Although one can also open the Standard version in the OCR Editor I preferred to open it with the normal screen where, in New Task, one can easily select the task most appropriate to one’s needs. Hence, irrespective of whether one is working with an already stored file or one that you have just scanned it goes through the process of converting, or scanning, to PDF, or Word etc. and, having carried out the recognition process, all that is then necessary is to save the finished document. When saving as a PDF, it can be either an image-only or a searchable PDF. In either case one there is a range of options including saving in one of the PDF/A series of archival formats.
The quality of the OCR is such that even with “Fast Recognition” a high degree of accuracy is obtained with all normal documents. The de-skew facility deals with the problem that it is virtually impossible to get an image aligned correctly when a smartphone or digital camera image is used as the source.
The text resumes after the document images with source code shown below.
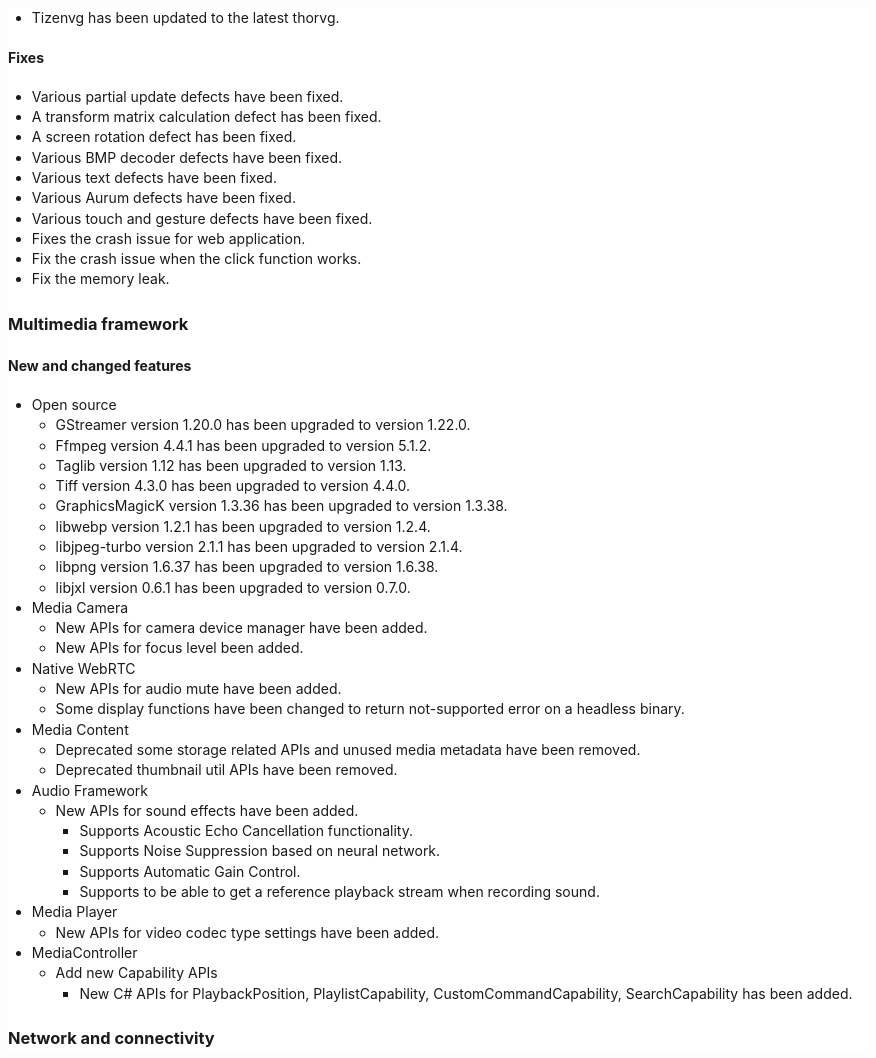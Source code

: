   - Tizenvg has been updated to the latest thorvg.

#### Fixes

- Various partial update defects have been fixed.
- A transform matrix calculation defect has been fixed.
- A screen rotation defect has been fixed.
- Various BMP decoder defects have been fixed.
- Various text defects have been fixed.
- Various Aurum defects have been fixed.
- Various touch and gesture defects have been fixed.
- Fixes the crash issue for web application.
- Fix the crash issue when the click function works.
- Fix the memory leak.


### Multimedia framework

#### New and changed features

- Open source
  - GStreamer version 1.20.0 has been upgraded to version 1.22.0.
  - Ffmpeg version 4.4.1 has been upgraded to version 5.1.2.
  - Taglib version 1.12 has been upgraded to version 1.13.
  - Tiff version 4.3.0 has been upgraded to version 4.4.0.
  - GraphicsMagicK version 1.3.36 has been upgraded to version 1.3.38.
  - libwebp version 1.2.1 has been upgraded to version 1.2.4.
  - libjpeg-turbo version 2.1.1 has been upgraded to version 2.1.4.
  - libpng version 1.6.37 has been upgraded to version 1.6.38.
  - libjxl version 0.6.1 has been upgraded to version 0.7.0.
- Media Camera
  - New APIs for camera device manager have been added.
  - New APIs for focus level been added.
- Native WebRTC
  - New APIs for audio mute have been added.
  - Some display functions have been changed to return not-supported error on a headless binary.
- Media Content
  - Deprecated some storage related APIs and unused media metadata have been removed.
  - Deprecated thumbnail util APIs have been removed.
- Audio Framework
  - New APIs for sound effects have been added.
    - Supports Acoustic Echo Cancellation functionality.
    - Supports Noise Suppression based on neural network.
    - Supports Automatic Gain Control.
    - Supports to be able to get a reference playback stream when recording sound.
- Media Player
  - New APIs for video codec type settings have been added.
- MediaController
  - Add new Capability APIs
    - New C# APIs for PlaybackPosition, PlaylistCapability, CustomCommandCapability, SearchCapability has been added.

### Network and connectivity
When using the OCR Editor, the image from file or scanner is displayed on the computer screen alongside the recognition window which is, initially, a blank. Then, if necessary, the page can be analysed into the various zones (including headers and footers) and then recognition carried out and the results shown. Suspect characters are highlighted for the user to deal with on a one by one basis. Where is it necessary to get a more detailed look at suspect parts of an image, a zoom pane can be opened at the bottom of the screen. By the way, as well as saving results in a suitable format, one can cut and paste results to another application directly or can also send it to clipboard or Kindle.
In addition, with the Corporate version, one can also compare two versions of an existing document. They are shown side by side on the screen so that one can spot any textual differences. Although there is an appreciable premium to pay for the Corporate version with this facility it is remarkably useful in ensuring that one doesn’t sign or publish the wrong version. Furthermore, an additional feature that could be of use to the heavy business user is the Hot Folder which is a scheduling agent that enables one to process documents when the computer is not otherwise in use.
The Standard and Corporate versions are priced at £169 and £249 respectively. However, they both employ the same Engine” and so provide the same level of accuracy and in general the same ease of use, with the exception of the additional features available. Hence, the choice of version is dictated by features rather than OCR performance.